This layer is called 'dibs' for Direct Internal Buffer Sharing based on the common scheme that these mechanisms enable controlled sharing of memory buffers within some containing entity such as a hypervisor or a Linux instance.
Benefits: - Cleaner separation of ISM and SMC-D functionality - simpler and less module dependencies - Clear interface definition. - Extendable for future devices and clients.
An overview was given at the Netdev 0x19 conference, recordings and slides are available [1].
Background / Status quo: ------------------------ Currently s390 hardware provides virtual PCI ISM devices (Internal Shared Memory). Their driver is in drivers/s390/net/ism_drv.c. The main user is SMC-D (net/smc). The ism driver offers a client interface so other users/protocols can also use them, but it is still heavily intermingled with the smc code. Namely, the ism module cannot be used without the smc module, which feels artificial.
There is ongoing work to extend the ISM concept of shared buffers that can be accessed directly by another instance on the same hardware: [2] proposed a loopback interface (ism_lo), that can be used on non-s390 architectures (e.g. between containers or to test SMC-D). A minimal implementation went upstream with [3]: ism_lo currently is a part of the smc protocol and rather hidden.
[4] proposed a virtio definition of ism (ism_virtio) that can be used between kvm guests.
We will shortly send an RFC for an dibs client that uses dibs as transport for TTY.
Concept: -------- Create a shim layer in net/dibs that contains common definitions and code for all dibs devices and all dibs clients. Any device or client module only needs to depend on this dibs layer module and any device or client code only needs to include the definitions in include/linux/dibs.h.
The name dibs was chosen to clearly distinguish it from the existing s390 ism devices. And to emphasize that it is not about sharing whole memory regions with anybody, but dedicating single buffers for another system.
Implementation: --------------- The end result of this series is: A dibs shim layer with - One dibs client: smc-d - Two dibs device drivers: ism and dibs-loopback - Everything prepared to add more clients and more device drivers.
Patches 1-2 contain some issues that were found along the way. They make sense on their own, but also enable a better structured dibs series.
There are three components that exist today: a) smc module (especially SMC-D functionality, which is an ism client today) b) ism device driver (supports multiple ism clients today) c) smc-loopback (integrated with smc today) In order to preserve existing functionality at each step, these are not moved to dibs layer by component, instead: - the dibs layer is established in parallel to existing code [patches 3-6] - then some service functions are moved to the dibs layer [patches 7-12] - the actual data movement is moved to the dibs layer [patch 13] - and last event handling is moved to the dibs layer [patch 14]

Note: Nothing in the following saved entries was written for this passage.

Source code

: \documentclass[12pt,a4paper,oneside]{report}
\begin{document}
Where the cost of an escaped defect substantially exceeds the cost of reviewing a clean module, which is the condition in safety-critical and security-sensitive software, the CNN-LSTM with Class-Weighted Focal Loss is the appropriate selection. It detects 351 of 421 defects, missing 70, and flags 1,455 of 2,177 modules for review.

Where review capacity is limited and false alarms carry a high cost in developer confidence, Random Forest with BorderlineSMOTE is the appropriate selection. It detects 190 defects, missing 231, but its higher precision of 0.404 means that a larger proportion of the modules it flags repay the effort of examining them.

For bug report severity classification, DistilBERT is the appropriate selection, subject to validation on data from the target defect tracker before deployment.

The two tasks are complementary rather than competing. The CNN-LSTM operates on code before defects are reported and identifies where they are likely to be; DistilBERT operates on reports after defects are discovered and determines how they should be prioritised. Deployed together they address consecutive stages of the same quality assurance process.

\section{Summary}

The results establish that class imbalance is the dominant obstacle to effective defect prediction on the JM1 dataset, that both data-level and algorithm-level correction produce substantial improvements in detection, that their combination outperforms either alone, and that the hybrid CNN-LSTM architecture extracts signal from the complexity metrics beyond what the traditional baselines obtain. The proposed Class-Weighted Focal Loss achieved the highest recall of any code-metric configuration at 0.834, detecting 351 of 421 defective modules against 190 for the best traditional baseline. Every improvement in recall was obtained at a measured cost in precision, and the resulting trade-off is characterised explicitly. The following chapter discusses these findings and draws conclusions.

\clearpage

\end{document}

Future: ------- Items that are not part of this patchset but can be added later: - dynamically add or remove dibs_loopback. That will be allow for simple testing of add_dev()/del_dev() - handle_irq(): Call clients without interrupt context. e.g using threaded interrupts. I left this for a follow-on, because it includes conceptual changes for the smcd receive code. - Any improvements of locking scopes. I mainly moved some of the the existing locks to dibs layer. I have the feeling there is room for improvements. - The device drivers should not loop through the client array - dibs_dev_op.*_dmb() functions reveal unnecessary details of the internal dmb struct to the clients - Check whether client calls to dibs_dev_ops should be replaced by interface functions that provide additional value - Check whether device driver calls to dibs_client_ops should be replaced by interface functions that provide additional value.

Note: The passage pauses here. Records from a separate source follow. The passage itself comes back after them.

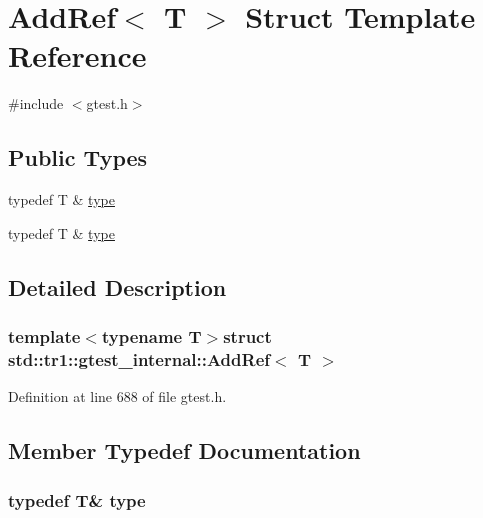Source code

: \hypertarget{structstd_1_1tr1_1_1gtest__internal_1_1AddRef}{\section{\-Add\-Ref$<$ \-T $>$ \-Struct \-Template \-Reference}
\label{d8/db3/structstd_1_1tr1_1_1gtest__internal_1_1AddRef}
}


{\ttfamily \#include $<$gtest.\-h$>$}

\subsection*{\-Public \-Types}
\begin{DoxyCompactItemize}
\item 
typedef \-T \& \hyperlink{structstd_1_1tr1_1_1gtest__internal_1_1AddRef_a08e05528fbb401bd8299a21d67d13ee3}{type}
\item 
typedef \-T \& \hyperlink{structstd_1_1tr1_1_1gtest__internal_1_1AddRef_a08e05528fbb401bd8299a21d67d13ee3}{type}
\end{DoxyCompactItemize}


\subsection{\-Detailed \-Description}
\subsubsection*{template$<$typename T$>$struct std\-::tr1\-::gtest\-\_\-internal\-::\-Add\-Ref$<$ T $>$}



\-Definition at line 688 of file gtest.\-h.



\subsection{\-Member \-Typedef \-Documentation}
\hypertarget{structstd_1_1tr1_1_1gtest__internal_1_1AddRef_a08e05528fbb401bd8299a21d67d13ee3}{
\subsubsection[{type}]{\setlength{\rightskip}{0pt plus 5cm}typedef \-T\& {\bf type}}}\label{d8/db3/structstd_1_1tr1_1_1gtest__internal_1_1AddRef_a08e05528fbb401bd8299a21d67d13ee3}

Link: [1] https://netdevconf.info/0x19/sessions/talk/communication-via-internal-shared-memory-ism-time-to-open-up.html Link: [2] https://lore.kernel.org/netdev/1695568613-125057-1-git-send-email-guwen@linux.alibaba.com/ Link: [3] https://lore.kernel.org/linux-kernel//20240428060738.60843-1-guwen@linux.alibaba.com/ Link: [4] https://groups.oasis-open.org/communities/community-home/digestviewer/viewthread?GroupId=3973&MessageKey=c060ecf9-ea1a-49a2-9827-c92f0e6447b2&CommunityKey=2f26be99-3aa1-48f6-93a5-018dce262226&hlmlt=VT ====================
Link: https://patch.msgid.link/20250918110500.1731261-1-wintera@linux.ibm.com Signed-off-by: Paolo Abeni <pabeni@redhat.com>
show more ...
|
#
cc21191b |
| 18-Sep-2025 |
Alexandra Winter <wintera@linux.ibm.com> |
dibs: Move data path to dibs layer
Use struct dibs_dmb instead of struct smc_dmb and move the corresponding client tables to dibs_dev. Leave driver specific implementation details like sba in the de
dibs: Move data path to dibs layer
Use struct dibs_dmb instead of struct smc_dmb and move the corresponding client tables to dibs_dev. Leave driver specific implementation details like sba in the device drivers.
Register and unregister dmbs via dibs_dev_ops. A dmb is dedicated to a single client, but a dibs device can have dmbs for more than one client.
Trigger dibs clients via dibs_client_ops->handle_irq(), when data is received into a dmb. For dibs_loopback replace scheduling an smcd receive tasklet with calling dibs_client_ops->handle_irq().
For loopback devices attach_dmb(), detach_dmb() and move_data() need to access the dmb tables, so move those to dibs_dev_ops in this patch as well.
Remove remaining definitions of smc_loopback as they are no longer required, now that everything is in dibs_loopback.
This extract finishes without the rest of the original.